My product sequences look something like this. The products in bold are what I want to predict.

[A, B, A, C],
[B, C, **B**],
[A, B, B, D],
[D, C, A, A, B, C, C, A]

What I did so far:

tokenizer = tf.keras.preprocessing.text.Tokenizer()

encoded_products = tokenizer.texts_to_sequences(prod_series)

padded_X = tf.keras.preprocessing.sequence.pad_sequences(X, maxlen=MAX_LEN, padding='post')
reshaped_padded_X = np.reshape(padded_X, (len(padded_X), 16, 1))

y_cat = tf.keras.utils.to_categorical(y)

input_layer = tf.keras.Input(shape=(reshaped_padded_X.shape[1], 1))
lstm = tf.keras.layers.LSTM(64, return_sequences=True)(input_layer)
dropout = tf.keras.layers.Dropout(0.2)(lstm)
lstm = tf.keras.layers.LSTM(32)(dropout)
dropout = tf.keras.layers.Dropout(0.2)(lstm)
dense = tf.keras.layers.Dense(16, activation='relu')(dropout)
output_layer = tf.keras.layers.Dense(y_cat.shape[1], activation='softmax')(dense)
model = tf.keras.models.Model(inputs=input_layer, outputs=output_layer)

A few things:

  • y_cat.shape[1] gives me 6. I converted it into categorical so 1 is 010000, 2 is 00100, etc.

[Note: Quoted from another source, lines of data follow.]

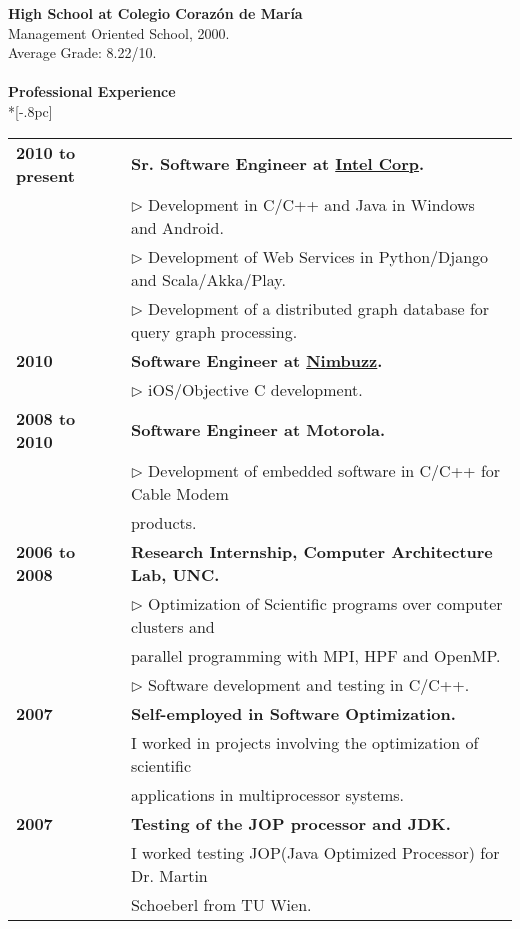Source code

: \documentclass[letter,11pt,english]{article}
\begin{document}
{\bf High School at Colegio Coraz\'on de Mar\'ia}\\
Management Oriented School, 2000.\\
Average Grade: 8.22/10.\\
\\
{\large \bf Professional Experience}\\*[-.8pc]
\underline{\hspace{6in}}
\\
\begin{tabular}{ p{3cm} l }
  {\bf 2010 to present} & {\bf Sr. Software Engineer at \href{http://www.intel.com}{Intel Corp}.}\\
                        & 	$\triangleright$ Development in C/C++ and Java in Windows and Android.\\ 
                        & 	$\triangleright$ Development of Web Services in Python/Django and Scala/Akka/Play.\\
                        & 	$\triangleright$ Development of a distributed graph database for query graph processing.\\
  {\bf 2010 }           & 	{\bf Software Engineer at \href{http://www.nimbuzz.com/en/about}{Nimbuzz}.}\\
                        & 	$\triangleright$ iOS/Objective C development.\\
  {\bf 2008 to 2010}    & 	{\bf Software Engineer at Motorola.}\\
                        & 	$\triangleright$ Development of embedded software in C/C++ for Cable Modem\\ 
                        &   products.\\
  {\bf 2006 to 2008}    & 	{\bf Research Internship, Computer Architecture Lab, UNC.}\\
                        & 	$\triangleright$ Optimization of Scientific programs over computer clusters and\\
                        & 	parallel programming with MPI, HPF and OpenMP.\\
                        & 	$\triangleright$ Software development and testing in C/C++.\\
  {\bf 2007}            & 	{\bf Self-employed in Software Optimization.}\\
                        &	I worked in projects involving the optimization of scientific\\
                        &	applications in multiprocessor systems.\\            
  {\bf 2007}            & 	{\bf Testing of the JOP processor and JDK.}\\
                        & 	I worked testing JOP(Java Optimized Processor) for Dr. Martin\\
                        &   Schoeberl from TU Wien.
			
\end{tabular} 
\\
\end{document}
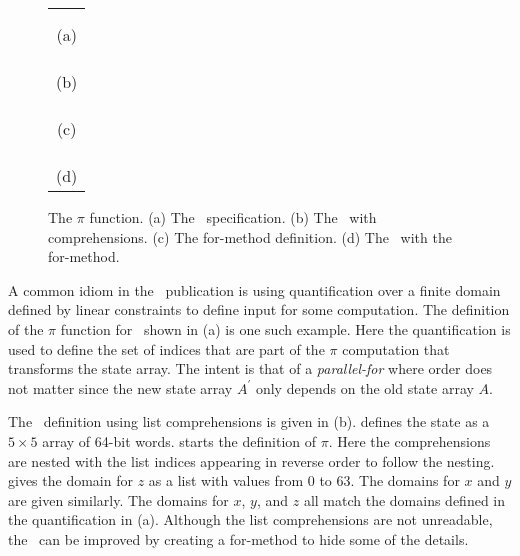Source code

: \begin{figure}[t]
  \begin{center}
    \begin{tabular}{l}
      \usebox{\fipsPi} \\ \\
      \multicolumn{1}{c}{(a)} \\ \\
      \usebox{\PiCry} \\ \\
      \multicolumn{1}{c}{(b)} \\ \\
      \usebox{\formethod} \\ \\
      \multicolumn{1}{c}{(c)} \\ \\ 
      \usebox{\PiCryLib} \\ \\
      \multicolumn{1}{c}{(d)}
    \end{tabular}
  \end{center}
  \caption{The $\pi$ function. (a) The \fips\ specification. (b) The \cryptol\ with comprehensions. (c) The for-method definition. (d) The \cryptol\ with the for-method.}
  \label{fig:pi}
\end{figure}

A common idiom in the \fips\ publication is using quantification over a finite domain defined by linear constraints to define input for some computation.
The definition of the $\pi$ function for \keccak\ shown in (a) is one such example.
Here the quantification is used to define the set of indices that are part of the $\pi$ computation that transforms the state array. The intent is that of a \emph{parallel-for} where order does not matter since the new state array $A^\prime$ only depends on the old state array $A$.

The \cryptol\ definition using list comprehensions is given in (b).
 defines the state as a $5 \times 5$ array of 64-bit words.
 starts the definition of $\pi$. 
Here the comprehensions are nested with the list indices appearing in reverse order to follow the nesting.
 gives the domain for $z$ as a list with values from 0 to 63.
The domains for $x$ and $y$ are given similarly.
The domains for $x$, $y$, and $z$ all match the domains defined in the quantification in (a).
Although the list comprehensions are not unreadable, the \cryptol\ can be improved by creating a for-method to hide some of the details.

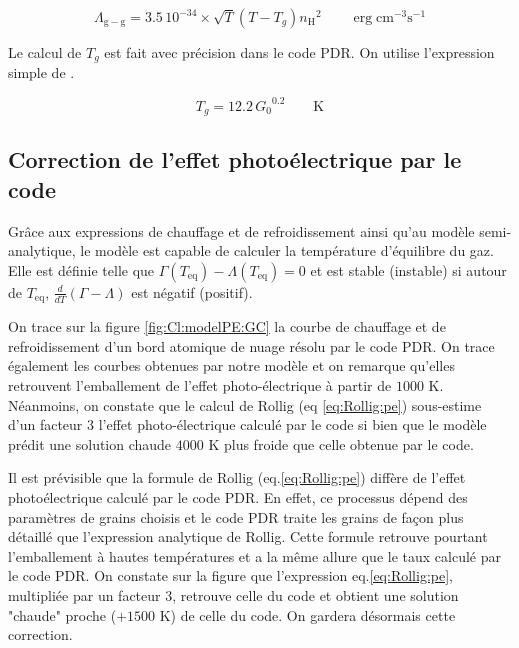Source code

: \begin{equation}
    \Lambda_{\mathrm{g}-\mathrm{g}} = 3.5\,10^{-34}\times \sqrt{T}(T - T_g) {n_\mathrm{H}}^2 \qquad \operatorname{erg} \mathrm{cm}^{-3} \mathrm{s}^{-1}
\end{equation}

Le calcul de $T_g$ est fait avec précision dans le code PDR. On utilise l'expression simple de \cite{Hollenbach1991}. 

\begin{equation}
    T_g = 12.2 \,{G_0}^{0.2} \qquad \mathrm{K}
\end{equation}



\subsection{Correction de l'effet photoélectrique par le code}

Grâce aux expressions de chauffage et de refroidissement ainsi qu'au modèle semi-analytique, le modèle est capable de calculer la température d'équilibre du gaz. Elle est définie telle que $\Gamma(T_{\mathrm{eq}}) - \Lambda(T_{\mathrm{eq}}) = 0$ et est stable (instable) si autour de $T_{\mathrm{eq}}$, $\frac{d}{dT}(\Gamma - \Lambda)$ est négatif (positif). \newline 

On trace sur la figure \ref{fig:Cl:modelPE:GC} la courbe de chauffage et de refroidissement d'un bord atomique de nuage résolu par le code PDR. On trace également les courbes obtenues par notre modèle et on remarque qu'elles retrouvent l'emballement de l'effet photo-électrique à partir de $1000$ K. Néanmoins, on constate que le calcul de Rollig (eq \ref{eq:Rollig:pe}) sous-estime d'un facteur 3 l'effet photo-électrique calculé par le code si bien que le modèle prédit une solution \og chaude \fg{} $4000$ K plus froide que celle obtenue par le code. \newline 

Il est prévisible que la formule de Rollig (eq.\ref{eq:Rollig:pe}) diffère de l'effet photoélectrique calculé par le code PDR. En effet, ce processus dépend des paramètres de grains choisis et le code PDR traite les grains de façon plus détaillé que l'expression analytique de Rollig. Cette formule retrouve pourtant l'emballement à hautes températures et a la même allure que le taux calculé par le code PDR. On constate sur la figure \label{fig:Cl:modelPE:GC3} que l'expression eq.\ref{eq:Rollig:pe}, multipliée par un facteur 3, retrouve celle du code et obtient une solution "chaude" proche ($+1500$ K) de celle du code. On gardera désormais cette correction. 



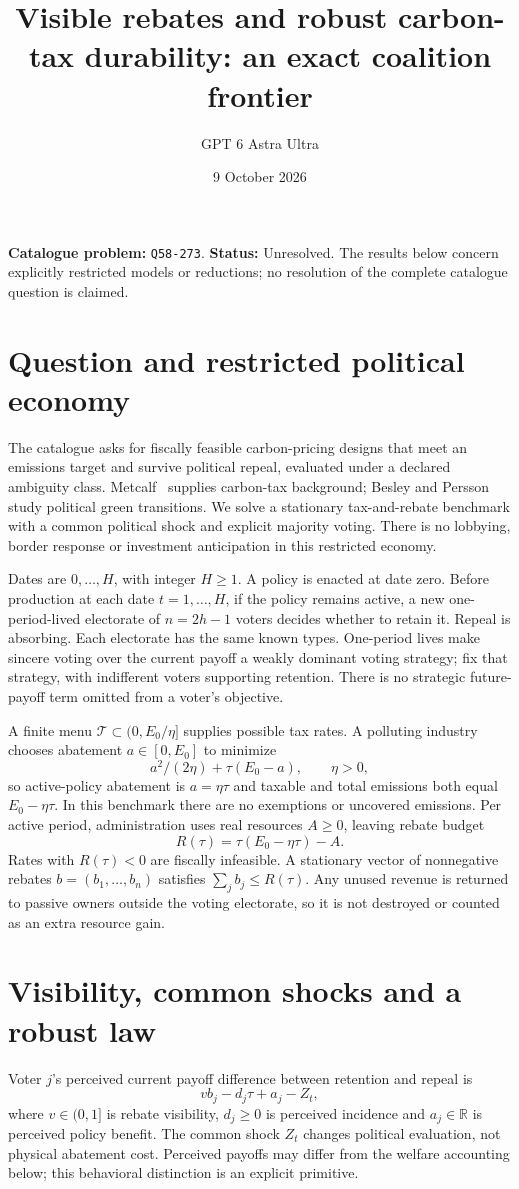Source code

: \documentclass[11pt,a4paper]{article}
\title{Visible rebates and robust carbon-tax durability: an exact coalition frontier}
\author{GPT 6 Astra Ultra}
\date{9 October 2026}
\theoremstyle{definition}
\theoremstyle{remark}
\newcommand{\R}{\mathbb R}
\begin{document}
\maketitle
\noindent\textbf{Catalogue problem:} \texttt{Q58-273}. \textbf{Status:} Unresolved. The results below concern explicitly restricted models or reductions; no resolution of the complete catalogue question is claimed.

\section{Question and restricted political economy}
The catalogue asks for fiscally feasible carbon-pricing designs that meet an emissions target and survive political repeal, evaluated under a declared ambiguity class. Metcalf~\cite{metcalf} supplies carbon-tax background; Besley and Persson~\cite{bp} study political green transitions. We solve a stationary tax-and-rebate benchmark with a common political shock and explicit majority voting. There is no lobbying, border response or investment anticipation in this restricted economy.

Dates are $0,\ldots,H$, with integer $H\geq1$. A policy is enacted at date zero. Before production at each date $t=1,\ldots,H$, if the policy remains active, a new one-period-lived electorate of $n=2h-1$ voters decides whether to retain it. Repeal is absorbing. Each electorate has the same known types. One-period lives make sincere voting over the current payoff a weakly dominant voting strategy; fix that strategy, with indifferent voters supporting retention. There is no strategic future-payoff term omitted from a voter's objective.

A finite menu $\mathcal T\subset(0,E_0/\eta]$ supplies possible tax rates. A polluting industry chooses abatement $a\in[0,E_0]$ to minimize
\[
 a^2/(2\eta)+\tau(E_0-a),\qquad \eta>0,
\]
so active-policy abatement is $a=\eta\tau$ and taxable and total emissions both equal $E_0-\eta\tau$. In this benchmark there are no exemptions or uncovered emissions. Per active period, administration uses real resources $A\geq0$, leaving rebate budget
\[
 R(\tau)=\tau(E_0-\eta\tau)-A.
\]
Rates with $R(\tau)<0$ are fiscally infeasible. A stationary vector of nonnegative rebates $b=(b_1,\ldots,b_n)$ satisfies $\sum_jb_j\leq R(\tau)$. Any unused revenue is returned to passive owners outside the voting electorate, so it is not destroyed or counted as an extra resource gain.

\section{Visibility, common shocks and a robust law}
Voter $j$'s perceived current payoff difference between retention and repeal is
\[
 v b_j-d_j\tau+a_j-Z_t,
\]
where $v\in(0,1]$ is rebate visibility, $d_j\geq0$ is perceived incidence and $a_j\in\R$ is perceived policy benefit. The common shock $Z_t$ changes political evaluation, not physical abatement cost. Perceived payoffs may differ from the welfare accounting below; this behavioral distinction is an explicit primitive.
\end{document}
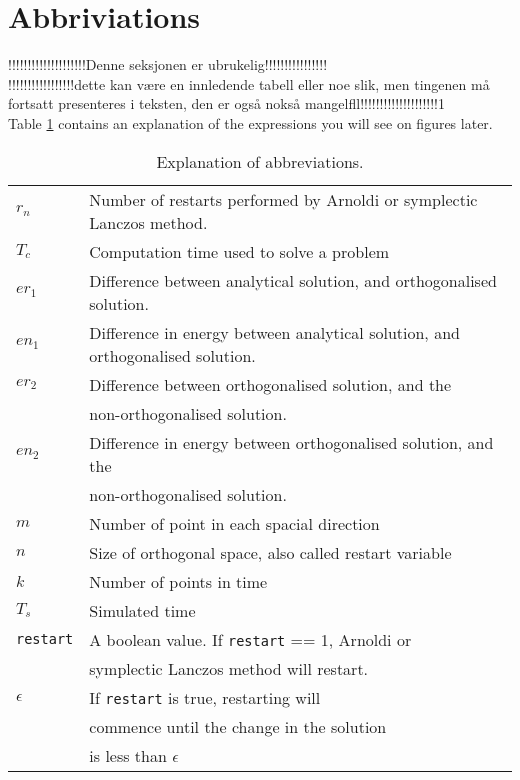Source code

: \section{Abbriviations}%
!!!!!!!!!!!!!!!!!!!!Denne seksjonen er ubrukelig!!!!!!!!!!!!!!!!\\
!!!!!!!!!!!!!!!!!dette kan være en innledende tabell eller noe slik, men tingenen må fortsatt presenteres i teksten, den er også nokså mangelfll!!!!!!!!!!!!!!!!!!!!1\\

Table \ref{tab:labels} contains an explanation of the expressions you will see on figures later.

\begin{table}[h]
\centering
\begin{tabular}{l| l}
$r_n$	& Number of restarts performed by Arnoldi or symplectic Lanczos method.  \\
$T_c$	& Computation time used to solve a problem \\
$er_1$ 	& Difference between analytical solution, and orthogonalised solution. \\
$en_1$ 	& Difference in energy between analytical solution, and orthogonalised solution. \\
$er_2$ 	& Difference between orthogonalised solution, and the\\& non-orthogonalised solution. \\
$en_2$ 	& Difference in energy between orthogonalised solution, and the\\& non-orthogonalised solution. \\
$m$ 		& Number of point in each spacial direction \\
$n$ 		& Size of orthogonal space, also called restart variable \\
$k$ 		& Number of points in time \\
$T_s$ 	& Simulated time \\
\texttt{restart}& A boolean value. If \texttt{restart} == 1, Arnoldi or \\&symplectic Lanczos method will restart. \\
$\epsilon$ & If \texttt{restart} is true, restarting will\\& commence until the change in the solution\\& is less than $\epsilon$ \\
\end{tabular}
\caption{ Explanation of abbreviations. }
\label{tab:labels}
\end{table}


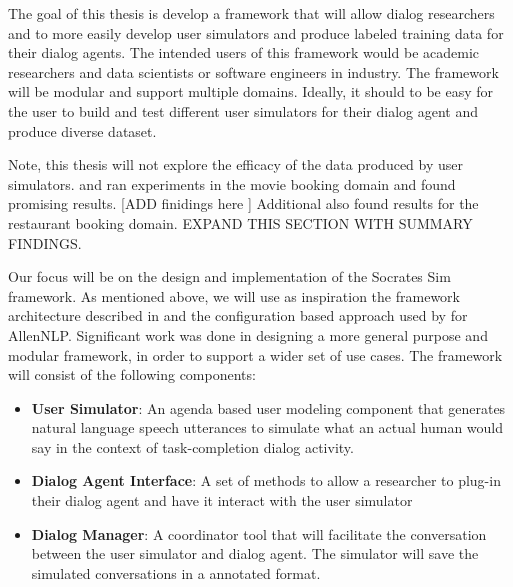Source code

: The goal of this thesis is develop a framework that will allow dialog researchers and to more easily develop user simulators and produce labeled training data for their dialog agents. The intended users of this framework would be academic researchers and data scientists or software engineers in industry. The framework will be modular and support multiple domains. Ideally, it should to be easy for the user to build and test different user simulators for their dialog agent and produce diverse dataset. 

Note, this thesis will not explore the efficacy of the data produced by user simulators. \cite{li_end_to_end}  and \cite{li_usersim} ran experiments in the movie booking domain and found promising results. [ADD finidings here ] Additional \cite{BordesW16} also found results for the restaurant booking domain. EXPAND THIS SECTION WITH SUMMARY FINDINGS.  

Our focus will be on the design and implementation of the Socrates Sim framework. As mentioned above, we will use as inspiration the framework architecture described in \cite{li_usersim} and the configuration based approach used by \cite{Gardner_allennlp} for AllenNLP. Significant work was done in designing a more general purpose and modular framework, in order to support a wider set of use cases. 
 The framework will consist of the following components:
\begin{itemize}
	\item \textbf{User Simulator}: An agenda based user modeling component that generates natural language speech utterances to simulate what an actual human would say in the context of task-completion dialog activity. 
	\item \textbf{Dialog Agent Interface}: A set of methods to allow a researcher to plug-in their dialog agent and have it interact with the user simulator
	\item \textbf{Dialog Manager}: A coordinator tool that will facilitate the conversation between the user simulator and dialog agent. The simulator will save the simulated conversations in a annotated format.
\end{itemize}

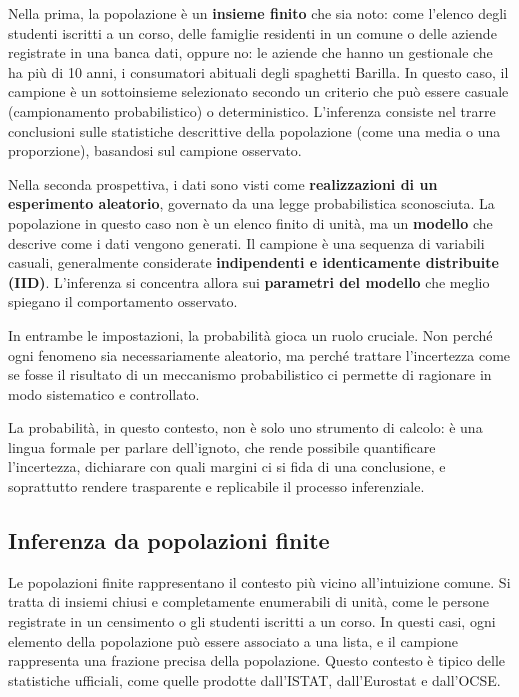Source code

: \documentclass[
  11pt,
]{book}
\theoremstyle{mytheoremstyle}
\theoremstyle{mydefstyle}
\begin{document}
Nella prima, la popolazione è un \textbf{insieme finito} che sia noto: come l'elenco degli studenti iscritti a un corso, delle famiglie residenti in un comune o delle aziende registrate in una banca dati, oppure no: le aziende che hanno un gestionale che ha più di 10 anni, i consumatori abituali degli spaghetti Barilla. In questo caso, il campione è un sottoinsieme selezionato secondo un criterio che può essere casuale (campionamento probabilistico) o deterministico. L'inferenza consiste nel trarre conclusioni sulle statistiche descrittive della popolazione (come una media o una proporzione), basandosi sul campione osservato.

Nella seconda prospettiva, i dati sono visti come \textbf{realizzazioni di un esperimento aleatorio}, governato da una legge probabilistica sconosciuta. La popolazione in questo caso non è un elenco finito di unità, ma un \textbf{modello} che descrive come i dati vengono generati. Il campione è una sequenza di variabili casuali, generalmente considerate \textbf{indipendenti e identicamente distribuite (IID)}. L'inferenza si concentra allora sui \textbf{parametri del modello} che meglio spiegano il comportamento osservato.

In entrambe le impostazioni, la probabilità gioca un ruolo cruciale. Non perché ogni fenomeno sia necessariamente aleatorio, ma perché trattare l'incertezza come se fosse il risultato di un meccanismo probabilistico ci permette di ragionare in modo sistematico e controllato.

La probabilità, in questo contesto, non è solo uno strumento di calcolo: è una lingua formale per parlare dell'ignoto, che rende possibile quantificare l'incertezza, dichiarare con quali margini ci si fida di una conclusione, e soprattutto rendere trasparente e replicabile il processo inferenziale.

\subsection{Inferenza da popolazioni finite}\label{inferenza-da-popolazioni-finite}

Le popolazioni finite rappresentano il contesto più vicino all'intuizione comune. Si tratta di insiemi chiusi e completamente enumerabili di unità, come le persone registrate in un censimento o gli studenti iscritti a un corso. In questi casi, ogni elemento della popolazione può essere associato a una lista, e il campione rappresenta una frazione precisa della popolazione. Questo contesto è tipico delle statistiche ufficiali, come quelle prodotte dall'ISTAT, dall'Eurostat e dall'OCSE.
\end{document}
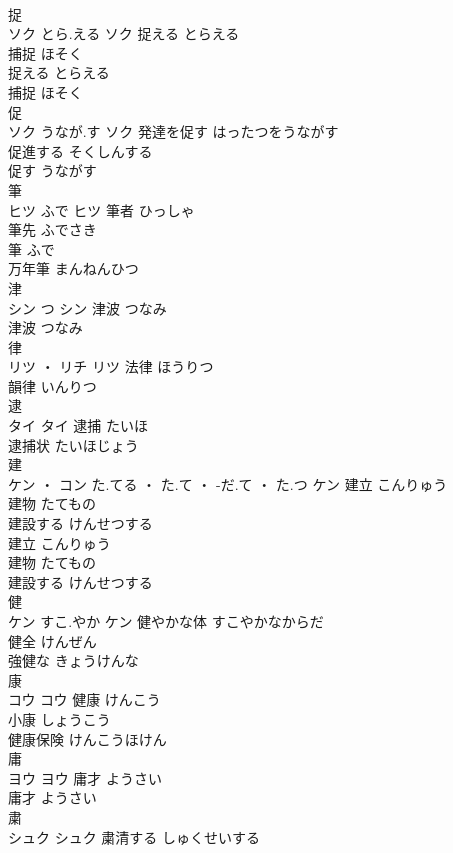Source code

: \documentclass[8pt]{extreport}
\begin{document}
\begin{CJK}{UTF8}{min}
\\	捉	
\\	ソク	とら.える	ソク	捉える	とらえる	
\\	捕捉	ほそく	
\\	捉える	とらえる	
\\	捕捉	ほそく	
\\	促	
\\	ソク	うなが.す	ソク	発達を促す	はったつをうながす	
\\	促進する	そくしんする	
\\	促す	うながす	
\\	筆	
\\	ヒツ	ふで	ヒツ	筆者	ひっしゃ	
\\	筆先	ふでさき	
\\	筆	ふで	
\\	万年筆	まんねんひつ	
\\	津	
\\	シン	つ	シン	津波	つなみ	
\\	津波	つなみ	
\\	律	
\\	リツ ・ リチ		リツ	法律	ほうりつ	
\\	韻律	いんりつ	
\\	逮	
\\	タイ		タイ	逮捕	たいほ	
\\	逮捕状	たいほじょう	
\\	建	
\\	ケン ・ コン	た.てる ・ た.て ・ -だ.て ・ た.つ	ケン	建立	こんりゅう	
\\	建物	たてもの	
\\	建設する	けんせつする	
\\	建立	こんりゅう	
\\	建物	たてもの	
\\	建設する	けんせつする	
\\	健	
\\	ケン	すこ.やか	ケン	健やかな体	すこやかなからだ	
\\	健全	けんぜん	
\\	強健な	きょうけんな	
\\	康	
\\	コウ		コウ	健康	けんこう	
\\	小康	しょうこう	
\\	健康保険	けんこうほけん	
\\	庸	
\\	ヨウ		ヨウ	庸才	ようさい	
\\	庸才	ようさい	
\\	粛	
\\	シュク		シュク	粛清する	しゅくせいする	

\end{CJK}
\end{document}
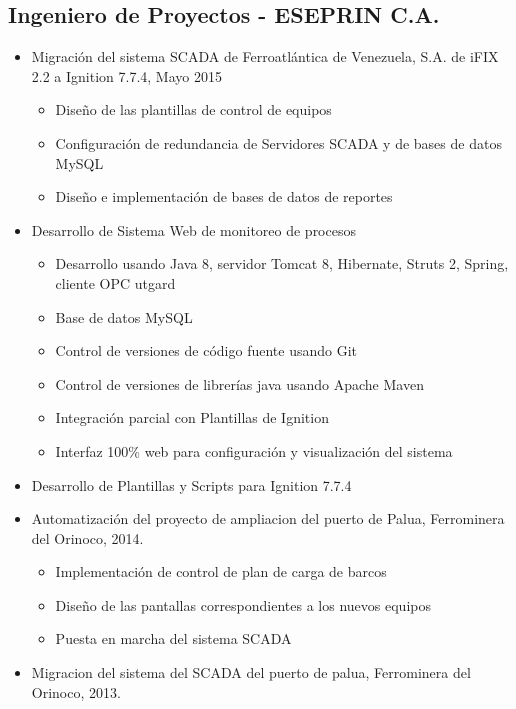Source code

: \documentclass[letterpaper,11pt]{report}
\begin{document}
\subsection*{Ingeniero de Proyectos - ESEPRIN C.A.}
  \begin{itemize}
    \item Migración del sistema SCADA de Ferroatlántica de Venezuela, S.A. de iFIX 2.2 a Ignition 7.7.4, Mayo 2015
        \begin{itemize}
            \item Diseño de las plantillas de control de equipos
            \item Configuración de redundancia de Servidores SCADA y de bases de datos MySQL
            \item Diseño e implementación de bases de datos de reportes
        \end{itemize}
    \item Desarrollo de Sistema Web de monitoreo de procesos
        \begin{itemize}
        \item Desarrollo usando Java 8, servidor Tomcat 8, Hibernate, Struts 2, Spring, cliente OPC utgard
        \item Base de datos MySQL
        \item Control de versiones de código fuente usando Git
        \item Control de versiones de librerías java usando Apache Maven
        \item Integración parcial con Plantillas de Ignition
        \item Interfaz 100\% web para configuración y visualización del sistema
        \end{itemize}
    \item Desarrollo de Plantillas y Scripts para Ignition 7.7.4
    \item Automatización del proyecto de ampliacion del puerto de Palua, Ferrominera del Orinoco, 2014.
      \begin{itemize}
        \item Implementación de control de plan de carga de barcos
        \item Diseño de las pantallas correspondientes a los nuevos equipos
        \item Puesta en marcha del sistema SCADA
      \end{itemize}
    \item Migracion del sistema del SCADA del puerto de palua, Ferrominera del Orinoco, 2013.

\end{itemize}
\end{document}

So in the index of the 1 in that categorical arrays is the actual target/label. However, like mentioned in the previous post, when adding zeros in the padded arrays for the sequences, it trained on 0 - 6, right? But the labels don’t have a zero. Is that an issue where we train on zeros but can’t predict on that? Not sure I’m making sense here.

  • When I want to test data, do I have to use the same tokenizer I defined and fit here and convert to sequences, pad them, and reshape them?

  • When I predict on a few test data, the results are floats, 6 per array. So I’m assuming the first probability is the zero, which will always be negligible because we never had that as a label (from first point). Are the floats just the probability of each label, so we take the highest probability’s index (argmax)?

Just bumping this thread in case anyone can help.

A few updates: our input is now a sequence of products and the time gap between consecutive products.

This is how it looks: [[A, 0], [B, 6], [B, 12], [C, 18], [A, 12]] --> [B, 18]

Basically we want to input the sequence and time gap, and get an output of the next product in the sequence and when they might take it. The time gaps are just predefined time buckets (5) so I guess they can be treated as categorical here.

How would I have multiple inputs (separate inputs or time as a second feature) and multiple outputs (sequence and time gap)?